→ **The problem**
Could you print all the entries exactly?

Supplied entries START

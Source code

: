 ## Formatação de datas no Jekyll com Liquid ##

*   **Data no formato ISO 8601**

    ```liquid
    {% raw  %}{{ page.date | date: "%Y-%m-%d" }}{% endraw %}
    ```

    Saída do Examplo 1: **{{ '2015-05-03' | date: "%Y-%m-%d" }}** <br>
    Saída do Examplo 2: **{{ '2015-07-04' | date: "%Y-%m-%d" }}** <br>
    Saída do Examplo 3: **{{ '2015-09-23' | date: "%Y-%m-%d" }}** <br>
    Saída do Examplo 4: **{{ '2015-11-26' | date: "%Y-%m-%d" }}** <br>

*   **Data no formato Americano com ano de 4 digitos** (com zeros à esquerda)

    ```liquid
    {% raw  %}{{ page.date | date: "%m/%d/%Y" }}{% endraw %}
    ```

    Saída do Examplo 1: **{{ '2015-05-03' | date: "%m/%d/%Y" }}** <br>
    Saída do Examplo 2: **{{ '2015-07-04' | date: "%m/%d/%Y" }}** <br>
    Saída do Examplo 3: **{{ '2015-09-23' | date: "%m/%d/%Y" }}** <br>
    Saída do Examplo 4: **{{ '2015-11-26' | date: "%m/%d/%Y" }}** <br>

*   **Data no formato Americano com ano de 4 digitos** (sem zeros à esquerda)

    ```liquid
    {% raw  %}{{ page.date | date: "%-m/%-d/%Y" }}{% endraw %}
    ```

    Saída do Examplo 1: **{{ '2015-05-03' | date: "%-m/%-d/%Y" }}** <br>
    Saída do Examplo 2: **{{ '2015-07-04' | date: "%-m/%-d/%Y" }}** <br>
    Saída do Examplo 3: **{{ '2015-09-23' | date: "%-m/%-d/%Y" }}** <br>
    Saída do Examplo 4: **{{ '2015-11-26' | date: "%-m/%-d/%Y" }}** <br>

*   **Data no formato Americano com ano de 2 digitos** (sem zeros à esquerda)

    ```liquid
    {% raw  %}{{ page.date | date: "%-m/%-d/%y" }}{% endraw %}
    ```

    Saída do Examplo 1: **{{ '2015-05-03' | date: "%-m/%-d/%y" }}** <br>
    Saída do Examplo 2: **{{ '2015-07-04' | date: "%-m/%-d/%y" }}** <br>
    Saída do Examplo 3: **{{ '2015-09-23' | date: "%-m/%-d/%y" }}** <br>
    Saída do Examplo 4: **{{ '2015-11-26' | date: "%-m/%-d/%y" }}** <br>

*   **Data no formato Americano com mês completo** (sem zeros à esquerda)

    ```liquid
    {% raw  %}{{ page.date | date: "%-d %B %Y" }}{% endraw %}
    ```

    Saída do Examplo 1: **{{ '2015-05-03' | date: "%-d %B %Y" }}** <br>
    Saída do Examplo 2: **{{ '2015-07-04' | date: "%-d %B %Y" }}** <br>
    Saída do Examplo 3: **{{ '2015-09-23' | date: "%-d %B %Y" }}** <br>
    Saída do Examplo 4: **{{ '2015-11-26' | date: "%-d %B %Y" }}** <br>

Supplied entries END

→ **Result for this task**
Source code

: ## Formatação de datas no Jekyll com Liquid ##

*   **Data no formato ISO 8601**

    ```liquid
    {% raw  %}{{ page.date | date: "%Y-%m-%d" }}{% endraw %}
    ```

    Saída do Examplo 1: **{{ '2015-05-03' | date: "%Y-%m-%d" }}** <br>
    Saída do Examplo 2: **{{ '2015-07-04' | date: "%Y-%m-%d" }}** <br>
    Saída do Examplo 3: **{{ '2015-09-23' | date: "%Y-%m-%d" }}** <br>
    Saída do Examplo 4: **{{ '2015-11-26' | date: "%Y-%m-%d" }}** <br>

*   **Data no formato Americano com ano de 4 digitos** (com zeros à esquerda)

    ```liquid
    {% raw  %}{{ page.date | date: "%m/%d/%Y" }}{% endraw %}
    ```

    Saída do Examplo 1: **{{ '2015-05-03' | date: "%m/%d/%Y" }}** <br>
    Saída do Examplo 2: **{{ '2015-07-04' | date: "%m/%d/%Y" }}** <br>
    Saída do Examplo 3: **{{ '2015-09-23' | date: "%m/%d/%Y" }}** <br>
    Saída do Examplo 4: **{{ '2015-11-26' | date: "%m/%d/%Y" }}** <br>

*   **Data no formato Americano com ano de 4 digitos** (sem zeros à esquerda)

    ```liquid
    {% raw  %}{{ page.date | date: "%-m/%-d/%Y" }}{% endraw %}
    ```

    Saída do Examplo 1: **{{ '2015-05-03' | date: "%-m/%-d/%Y" }}** <br>
    Saída do Examplo 2: **{{ '2015-07-04' | date: "%-m/%-d/%Y" }}** <br>
    Saída do Examplo 3: **{{ '2015-09-23' | date: "%-m/%-d/%Y" }}** <br>
    Saída do Examplo 4: **{{ '2015-11-26' | date: "%-m/%-d/%Y" }}** <br>

*   **Data no formato Americano com ano de 2 digitos** (sem zeros à esquerda)

    ```liquid
    {% raw  %}{{ page.date | date: "%-m/%-d/%y" }}{% endraw %}
    ```

    Saída do Examplo 1: **{{ '2015-05-03' | date: "%-m/%-d/%y" }}** <br>
    Saída do Examplo 2: **{{ '2015-07-04' | date: "%-m/%-d/%y" }}** <br>
    Saída do Examplo 3: **{{ '2015-09-23' | date: "%-m/%-d/%y" }}** <br>
    Saída do Examplo 4: **{{ '2015-11-26' | date: "%-m/%-d/%y" }}** <br>

*   **Data no formato Americano com mês completo** (sem zeros à esquerda)

    ```liquid
    {% raw  %}{{ page.date | date: "%-d %B %Y" }}{% endraw %}
    ```

    Saída do Examplo 1: **{{ '2015-05-03' | date: "%-d %B %Y" }}** <br>
    Saída do Examplo 2: **{{ '2015-07-04' | date: "%-d %B %Y" }}** <br>
    Saída do Examplo 3: **{{ '2015-09-23' | date: "%-d %B %Y" }}** <br>
    Saída do Examplo 4: **{{ '2015-11-26' | date: "%-d %B %Y" }}** <br>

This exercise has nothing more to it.